This is the fifth and final article in a five-part series – MATRIARCHS – in which Arts Editor Connor Gotto explores some of the forgotten women from across the arts; pioneers of their craft, but so often lost in the shadow of their male peers.
It is somewhat heartbreaking to be writing this article in the wake of President Trump’s victory on Wednesday evening – an unprecedented feat that no one could have imagined possible six months ago. But this is not going to be an anti-Trump rant; rather, a look at Hillary Clinton’s good work so far in pioneering the route towards a stronger, better future.
Since winning the most votes in the democratic primaries in July, Hillary’s campaign has been a turbulent ride. Riddled with scandal and opposition, it seems as though the world has been against her. Numerous email scandals seem to have arisen at unfortunate, pivotal times throughout the campaign, but have been overcome by her persistent championing of the ideals of a more united America. Like all of the women I’ve talked about in this series, I hope that Hillary will be remembered as the woman who was so close to breaking through that glass ceiling, and not just the scandal that plagued her.
What I do want to think about is something that has troubled me regarding people’s perceptions of Hillary. It’s no secret that she has had many changing viewpoints over the years – in relation to wars, the LGBT community, women’s rights etc. – which seemed in many ways to compromise her campaign. Personally, though, I think this is more a sign of strength, and demonstrates a backward thinking on the part of the public. Do we not ask that people move with the times and become more educated in their views? Why should the candidate for President of the United States be any different? We should applaud the changing views of people from different generations in line with modern thinking and definitely not criticise this. So what do we want instead? A pioneer beyond their years? With Donald Trump as President, clearly not.
The world has been cast in darkness, it seems. The future seems so uncertain. But through it all, we must stick together and have faith. To give up hope now is to surrender to the darkness. Instead, we have to fight the good fight, for the revolution that has already begun. In all but eight states, Ms. Clinton was the most popular candidate among 18-25 year olds according to voting demographics. We know the way forward – we have to make it happen. And with that, I’m going to end with Hillary’s words of optimism from the morning after her conceeding…
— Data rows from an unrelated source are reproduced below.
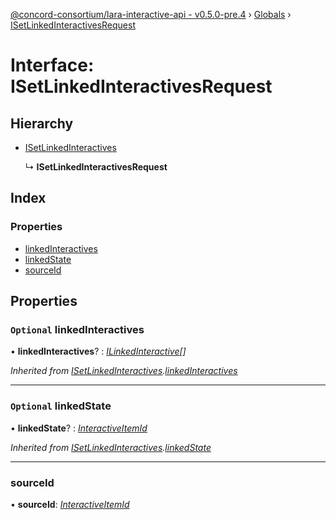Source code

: [@concord-consortium/lara-interactive-api - v0.5.0-pre.4](../README.md) › [Globals](../globals.md) › [ISetLinkedInteractivesRequest](isetlinkedinteractivesrequest.md)

# Interface: ISetLinkedInteractivesRequest

## Hierarchy

* [ISetLinkedInteractives](isetlinkedinteractives.md)

  ↳ **ISetLinkedInteractivesRequest**

## Index

### Properties

* [linkedInteractives](isetlinkedinteractivesrequest.md#optional-linkedinteractives)
* [linkedState](isetlinkedinteractivesrequest.md#optional-linkedstate)
* [sourceId](isetlinkedinteractivesrequest.md#sourceid)

## Properties

### `Optional` linkedInteractives

• **linkedInteractives**? : *[ILinkedInteractive](ilinkedinteractive.md)[]*

*Inherited from [ISetLinkedInteractives](isetlinkedinteractives.md).[linkedInteractives](isetlinkedinteractives.md#optional-linkedinteractives)*

___

### `Optional` linkedState

• **linkedState**? : *[InteractiveItemId](../globals.md#interactiveitemid)*

*Inherited from [ISetLinkedInteractives](isetlinkedinteractives.md).[linkedState](isetlinkedinteractives.md#optional-linkedstate)*

___

###  sourceId

• **sourceId**: *[InteractiveItemId](../globals.md#interactiveitemid)*

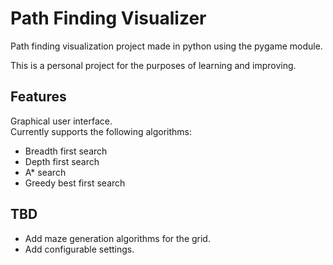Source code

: # Path Finding Visualizer

Path finding visualization project made in python using the pygame module.  
  
This is a personal project for the purposes of learning and improving.  

## Features
Graphical user interface.  
Currently supports the following algorithms:  
- Breadth first search
- Depth first search
- A* search
- Greedy best first search

## TBD
- Add maze generation algorithms for the grid.
- Add configurable settings.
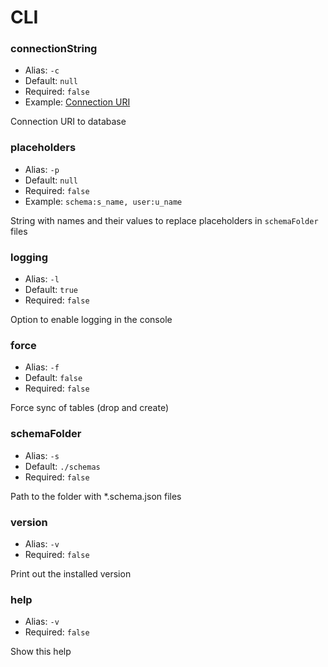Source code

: # CLI

### connectionString
* Alias: `-c`
* Default: `null`
* Required: `false`
* Example: [Connection URI](https://node-postgres.com/features/connecting#connection-uri)

Connection URI to database

### placeholders
* Alias: `-p`
* Default: `null`
* Required: `false`
* Example: `schema:s_name, user:u_name`

String with names and their values to replace placeholders in `schemaFolder` files

### logging
* Alias: `-l`
* Default: `true`
* Required: `false`

Option to enable logging in the console

### force
* Alias: `-f`
* Default: `false`
* Required: `false`

Force sync of tables (drop and create)

### schemaFolder
* Alias: `-s`
* Default: `./schemas`
* Required: `false`

Path to the folder with *.schema.json files

### version
* Alias: `-v`
* Required: `false`

Print out the installed version

### help
* Alias: `-v`
* Required: `false`

Show this help
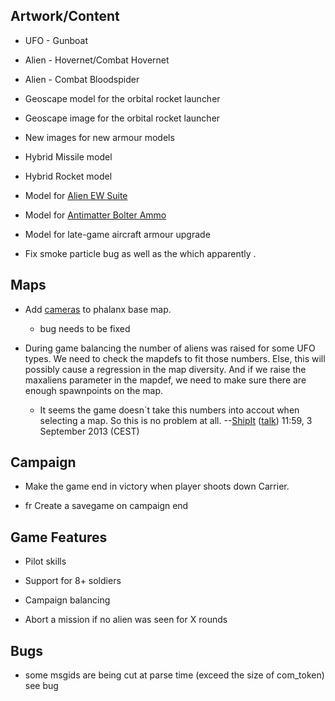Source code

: ## Artwork/Content

- UFO - Gunboat

- Alien - Hovernet/Combat Hovernet

- Alien - Combat Bloodspider

- Geoscape model for the orbital rocket launcher

- Geoscape image for the orbital rocket launcher

- New images for new armour models

- Hybrid Missile model

- Hybrid Rocket model

- Model for [Alien EW
  Suite](Aircraft_Equipment/Electronics/Alien_EW_Suite "wikilink")

- Model for [Antimatter Bolter
  Ammo](Proposals/Antimatter_Bolter_Ammo "wikilink")

- Model for late-game aircraft armour upgrade

- Fix smoke particle bug as well as the which apparently .

## Maps

- Add [cameras](Mapping/Entities/misc_camera "wikilink") to phalanx base
  map.

  - bug needs to be fixed

- During game balancing the number of aliens was raised for some UFO
  types. We need to check the mapdefs to fit those numbers. Else, this
  will possibly cause a regression in the map diversity. And if we raise
  the maxaliens parameter in the mapdef, we need to make sure there are
  enough spawnpoints on the map.

  - It seems the game doesn´t take this numbers into accout when
    selecting a map. So this is no problem at all.
    --[ShipIt](User:ShipIt "wikilink")
    ([talk](User_talk:ShipIt "wikilink")) 11:59, 3 September 2013 (CEST)

## Campaign

- Make the game end in victory when player shoots down Carrier.

- fr Create a savegame on campaign end

## Game Features

- Pilot skills

- Support for 8+ soldiers

- Campaign balancing

- Abort a mission if no alien was seen for X rounds

## Bugs

- some msgids are being cut at parse time (exceed the size of com_token)
  see bug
“Donald Trump is going to be our president. We owe him an open mind and a chance to lead… I know we have still not shattered that highest and hardest glass ceiling, but someday, someone will, and hopefully sooner than we might think right now…Our constitutional democracy enshrines the peaceful transfer of power and we don’t just respect that, we cherish it. It also enshrines other things: the rule of law, the principle that we are equal in rights and dignity, freedom of worship and expression. We respect and cherish these values too and we must defend them.”